§ What the exercise asks:
Find each line in the records below that contains the word "IJSSR", and copy it out.

§ Records supplied:
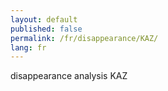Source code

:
 ```yaml
---
layout: default
published: false
permalink: /fr/disappearance/KAZ/
lang: fr
---
```


disappearance analysis KAZ
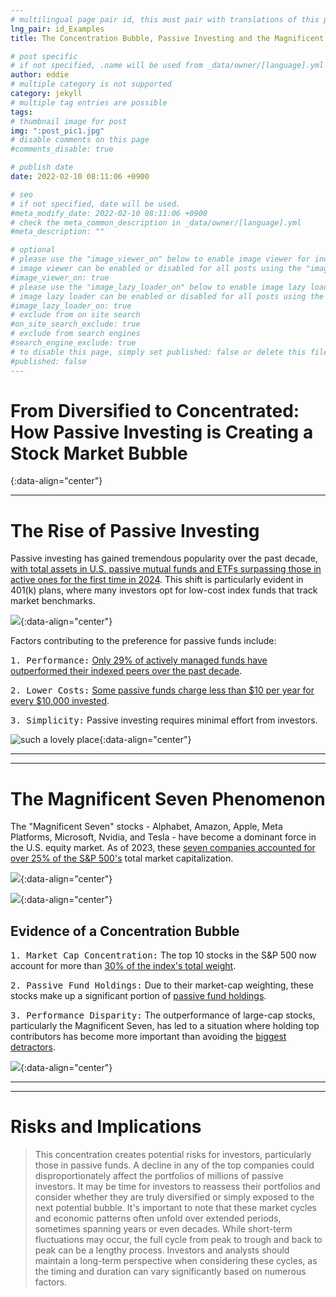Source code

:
 ```yaml
---
# multilingual page pair id, this must pair with translations of this page. (This name must be unique)
lng_pair: id_Examples
title: The Concentration Bubble, Passive Investing and the Magnificent Seven

# post specific
# if not specified, .name will be used from _data/owner/[language].yml
author: eddie
# multiple category is not supported
category: jekyll
# multiple tag entries are possible
tags: 
# thumbnail image for post
img: ":post_pic1.jpg"
# disable comments on this page
#comments_disable: true

# publish date
date: 2022-02-10 08:11:06 +0900

# seo
# if not specified, date will be used.
#meta_modify_date: 2022-02-10 08:11:06 +0900
# check the meta_common_description in _data/owner/[language].yml
#meta_description: ""

# optional
# please use the "image_viewer_on" below to enable image viewer for individual pages or posts (_posts/ or [language]/_posts folders).
# image viewer can be enabled or disabled for all posts using the "image_viewer_posts: true" setting in _data/conf/main.yml.
#image_viewer_on: true
# please use the "image_lazy_loader_on" below to enable image lazy loader for individual pages or posts (_posts/ or [language]/_posts folders).
# image lazy loader can be enabled or disabled for all posts using the "image_lazy_loader_posts: true" setting in _data/conf/main.yml.
#image_lazy_loader_on: true
# exclude from on site search
#on_site_search_exclude: true
# exclude from search engines
#search_engine_exclude: true
# to disable this page, simply set published: false or delete this file
#published: false
---
```





# From Diversified to Concentrated: How Passive Investing is Creating a Stock Market Bubble
{:data-align="center"}

***

# The Rise of Passive Investing

Passive investing has gained tremendous popularity over the past decade, [with total assets in U.S. passive mutual funds and ETFs surpassing those in active ones for the first time in 2024]([https://jekyllrb.com/](https://www.axios.com/2024/06/27/the-stock-markets-concentration-in-one-chart)). This shift is particularly evident in 401(k) plans, where many investors opt for low-cost index funds that track market benchmarks.

![](:bub4.png){:data-align="center"}

Factors contributing to the preference for passive funds include:

<kbd>1. Performance:</kbd> [Only 29% of actively managed funds have outperformed their indexed peers over the past decade](https://www.morganstanley.com/im/publication/insights/articles/article_stockmarketconcentration.pdf).

<kbd>2. Lower Costs:</kbd> [Some passive funds charge less than $10 per year for every $10,000 invested](https://www.fidelity.com/learning-center/trading-investing/market-concentration).

<kbd>3. Simplicity:</kbd> Passive investing requires minimal effort from investors.

![such a lovely place](:bub1.png){:data-align="center"}

***
***

# The Magnificent Seven Phenomenon

The "Magnificent Seven" stocks - Alphabet, Amazon, Apple, Meta Platforms, Microsoft, Nvidia, and Tesla - have become a dominant force in the U.S. equity market. As of 2023, these [seven companies accounted for over 25% of the S&P 500's](https://www.investopedia.com/magnificent-seven-stocks-8402262) total market capitalization.

![](:bub2.png){:data-align="center"}

![](:bub.png){:data-align="center"}

## Evidence of a Concentration Bubble

<kbd>1. Market Cap Concentration:</kbd> The top 10 stocks in the S&P 500 now account for more than [30% of the index's total weight](https://journal.epistemikpress.id/index.php/IJSSR/article/download/51/46).

<kbd>2. Passive Fund Holdings:</kbd> Due to their market-cap weighting, these stocks make up a significant portion of [passive fund holdings](https://www.fidelity.com/learning-center/trading-investing/market-concentration).

<kbd>3. Performance Disparity:</kbd> The outperformance of large-cap stocks, particularly the Magnificent Seven, has led to a situation where holding top contributors has become more important than avoiding the [biggest detractors](https://journal.epistemikpress.id/index.php/IJSSR/article/download/51/46).

![](:bub3.png){:data-align="center"}

***
***

# Risks and Implications

>This concentration creates potential risks for investors, particularly those in passive funds. A decline in any of the top companies could disproportionately affect the portfolios of millions of passive investors. It may be time for investors to reassess their portfolios and consider whether they are truly diversified or simply exposed to the next potential bubble. It's important to note that these market cycles and economic patterns often unfold over extended periods, sometimes spanning years or even decades. While short-term fluctuations may occur, the full cycle from peak to trough and back to peak can be a lengthy process. Investors and analysts should maintain a long-term perspective when considering these cycles, as the timing and duration can vary significantly based on numerous factors.

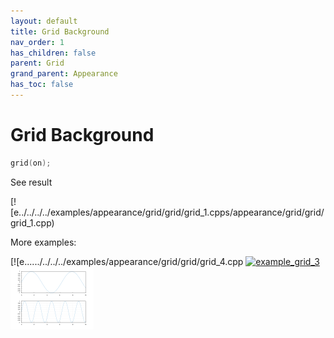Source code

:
 ```yaml
---
layout: default
title: Grid Background
nav_order: 1
has_children: false
parent: Grid
grand_parent: Appearance
has_toc: false
---
```

# Grid Background

```cpp
grid(on);
```


See result

[![e../../../../examples/appearance/grid/grid/grid_1.cpps/appearance/grid/grid/grid_1.cpp)

More examples:
    
[![e....../../../../examples/appearance/grid/grid/grid_4.cpp  [![example_grid_3](docs/examples/appearance/grid/grid/grid_3_thumb.png)](examples/appearance/grid/grid/grid_3.cpp)  [![example_grid_4](docs/examples/appearance/grid/grid/grid_4_thumb.png)](examples/appearance/grid/grid/grid_4.cpp)

  


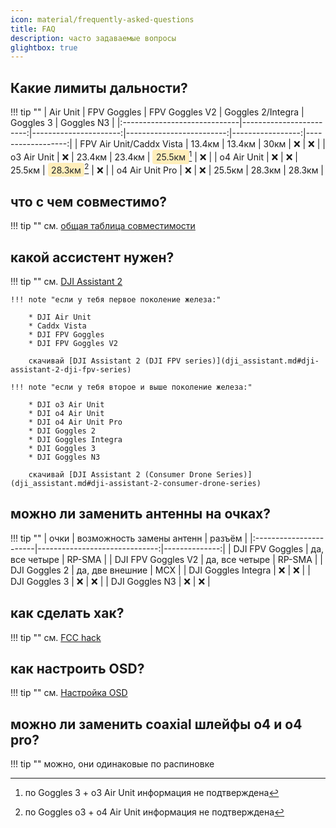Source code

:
 ```yaml
---
icon: material/frequently-asked-questions
title: FAQ
description: часто задаваемые вопросы
glightbox: true
---
```


## Какие лимиты дальности?
!!! tip ""
    | Air Unit                     |             FPV Goggles |       FPV Goggles V2 |       Goggles 2/Integra |       Goggles 3 |       Goggles N3 |
    |:-----------------------------|------------------------:|----------------------:|-------------------------:|-----------------:|------------------:|
    |     FPV Air Unit/Caddx Vista |                 13.4км |               13.4км |                    30км |              ❌ |               ❌ |
    |     o3 Air Unit              |                    ❌ |               23.4км |                  23.4км |           <span style="background-color: #ffeeba; padding: 0.2em 0.4em; border-radius: 4px; color: #212529;">25.5км</span>[^1] |               ❌ |
    |     o4 Air Unit              |                    ❌ |                  ❌ |                  25.5км |           <span style="background-color: #ffeeba; padding: 0.2em 0.4em; border-radius: 4px; color: #212529;">28.3км</span>[^2] |               ❌ |
    |     o4 Air Unit Pro          |                    ❌ |                  ❌ |                  25.5км |           28.3км |            28.3км |

[^1]: по Goggles 3 + o3 Air Unit информация не подтверждена
[^2]: по Goggles o3 + o4 Air Unit информация не подтверждена

## что с чем совместимо?
!!! tip ""
    см. [общая таблица совместимости](compatibility.md#общая-таблица-совместимости)

## какой ассистент нужен?
!!! tip ""
    см. [DJI Assistant 2](dji_assistant.md)

    !!! note "если у тебя первое поколение железа:"

        * DJI Air Unit
        * Caddx Vista
        * DJI FPV Goggles
        * DJI FPV Goggles V2

        скачивай [DJI Assistant 2 (DJI FPV series)](dji_assistant.md#dji-assistant-2-dji-fpv-series)

    !!! note "если у тебя второе и выше поколение железа:"

        * DJI o3 Air Unit
        * DJI o4 Air Unit
        * DJI o4 Air Unit Pro
        * DJI Goggles 2
        * DJI Goggles Integra
        * DJI Goggles 3
        * DJI Goggles N3

        скачивай [DJI Assistant 2 (Consumer Drone Series)](dji_assistant.md#dji-assistant-2-consumer-drone-series)

## можно ли заменить антенны на очках?
!!! tip ""
    | очки                   | возможность замены антенн   | разъём   |
    |:-----------------------|------------------------------:|--------------:|
    | DJI FPV Goggles        | да, все четыре                | RP-SMA        |
    | DJI FPV Goggles V2     | да, все четыре                | RP-SMA        |
    | DJI Goggles 2          | да, две внешние               | MCX           |
    | DJI Goggles Integra    | ❌                            | ❌            |
    | DJI Goggles 3          | ❌                            | ❌            |
    | DJI Goggles N3         | ❌                            | ❌            |

## как сделать хак?
!!! tip ""
    см. [FCC hack](fcc.md#fcc-hack)

## как настроить OSD?
!!! tip ""
    см. [Настройка OSD](osd.md#настройка-osd)

## можно ли заменить coaxial шлейфы o4 и o4 pro?
!!! tip ""
    можно, они одинаковые по распиновке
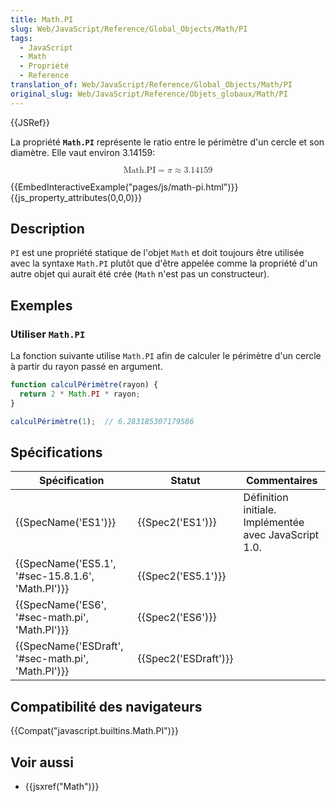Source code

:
 ```yaml
---
title: Math.PI
slug: Web/JavaScript/Reference/Global_Objects/Math/PI
tags:
  - JavaScript
  - Math
  - Propriété
  - Reference
translation_of: Web/JavaScript/Reference/Global_Objects/Math/PI
original_slug: Web/JavaScript/Reference/Objets_globaux/Math/PI
---
```

{{JSRef}}

La propriété **`Math.PI`** représente le ratio entre le périmètre d'un cercle et son diamètre. Elle vaut environ 3.14159:

<math display="block"><semantics><mrow><mstyle mathvariant="monospace"><mi>Math.PI</mi></mstyle><mo>=</mo><mi>π</mi><mo>≈</mo><mn>3.14159</mn></mrow><annotation encoding="TeX">\mathtt{\mi{Math.PI}} = \pi \approx 3.14159</annotation></semantics></math>

{{EmbedInteractiveExample("pages/js/math-pi.html")}}{{js_property_attributes(0,0,0)}}

## Description

`PI` est une propriété statique de l'objet `Math` et doit toujours être utilisée avec la syntaxe `Math.PI` plutôt que d'être appelée comme la propriété d'un autre objet qui aurait été crée (`Math` n'est pas un constructeur).

## Exemples

### Utiliser `Math.PI`

La fonction suivante utilise `Math.PI` afin de calculer le périmètre d'un cercle à partir du rayon passé en argument.

```js
function calculPérimètre(rayon) {
  return 2 * Math.PI * rayon;
}

calculPérimètre(1);  // 6.283185307179586
```

## Spécifications

| Spécification                                                        | Statut                       | Commentaires                                          |
| -------------------------------------------------------------------- | ---------------------------- | ----------------------------------------------------- |
| {{SpecName('ES1')}}                                             | {{Spec2('ES1')}}         | Définition initiale. Implémentée avec JavaScript 1.0. |
| {{SpecName('ES5.1', '#sec-15.8.1.6', 'Math.PI')}}     | {{Spec2('ES5.1')}}     |                                                       |
| {{SpecName('ES6', '#sec-math.pi', 'Math.PI')}}         | {{Spec2('ES6')}}         |                                                       |
| {{SpecName('ESDraft', '#sec-math.pi', 'Math.PI')}} | {{Spec2('ESDraft')}} |                                                       |

## Compatibilité des navigateurs

{{Compat("javascript.builtins.Math.PI")}}

## Voir aussi

- {{jsxref("Math")}}
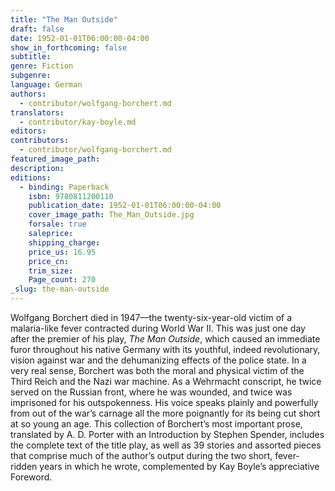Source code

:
 ```yaml
---
title: "The Man Outside"
draft: false
date: 1952-01-01T06:00:00-04:00
show_in_forthcoming: false
subtitle:
genre: Fiction
subgenre:
language: German
authors:
  - contributor/wolfgang-borchert.md
translators:
  - contributor/kay-boyle.md
editors:
contributors:
  - contributor/wolfgang-borchert.md
featured_image_path:
description:
editions:
  - binding: Paperback
    isbn: 9780811200110
    publication_date: 1952-01-01T06:00:00-04:00
    cover_image_path: The_Man_Outside.jpg
    forsale: true
    saleprice:
    shipping_charge:
    price_us: 16.95
    price_cn:
    trim_size:
    Page_count: 270
_slug: the-man-outside
---
```


Wolfgang Borchert died in 1947––the twenty-six-year-old victim of a malaria-like fever contracted during World War II. This was just one day after the premier of his play, _The Man Outside_, which caused an immediate furor throughout his native Germany with its youthful, indeed revolutionary, vision against war and the dehumanizing effects of the police state. In a very real sense, Borchert was both the moral and physical victim of the Third Reich and the Nazi war machine. As a Wehrmacht conscript, he twice served on the Russian front, where he was wounded, and twice was imprisoned for his outspokenness. His voice speaks plainly and powerfully from out of the war’s carnage all the more poignantly for its being cut short at so young an age. This collection of Borchert’s most important prose, translated by A. D. Porter with an Introduction by Stephen Spender, includes the complete text of the title play, as well as 39 stories and assorted pieces that comprise much of the author’s output during the two short, fever-ridden years in which he wrote, complemented by Kay Boyle’s appreciative Foreword.

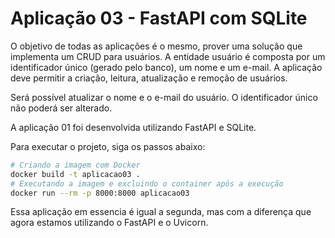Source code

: # Aplicação 03 - FastAPI com SQLite

O objetivo de todas as aplicações é o mesmo, prover uma solução que implementa um CRUD para usuários. A entidade usuário é composta por um identificador único (gerado pelo banco), um nome e um e-mail. A aplicação deve permitir a criação, leitura, atualização e remoção de usuários.

Será possível atualizar o nome e o e-mail do usuário. O identificador único não poderá ser alterado.

A aplicação 01 foi desenvolvida utilizando FastAPI e SQLite.

Para executar o projeto, siga os passos abaixo:

```bash
# Criando a imagem com Docker
docker build -t aplicacao03 .
# Executando a imagem e excluindo o container após a execução
docker run --rm -p 8000:8000 aplicacao03
```

Essa aplicação em essencia é igual a segunda, mas com a diferença que agora estamos utilizando o FastAPI e o Uvicorn.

§ Your solution:
<kbd>1. Market Cap Concentration:</kbd> The top 10 stocks in the S&P 500 now account for more than [30% of the index's total weight](https://journal.epistemikpress.id/index.php/IJSSR/article/download/51/46).
<kbd>3. Performance Disparity:</kbd> The outperformance of large-cap stocks, particularly the Magnificent Seven, has led to a situation where holding top contributors has become more important than avoiding the [biggest detractors](https://journal.epistemikpress.id/index.php/IJSSR/article/download/51/46).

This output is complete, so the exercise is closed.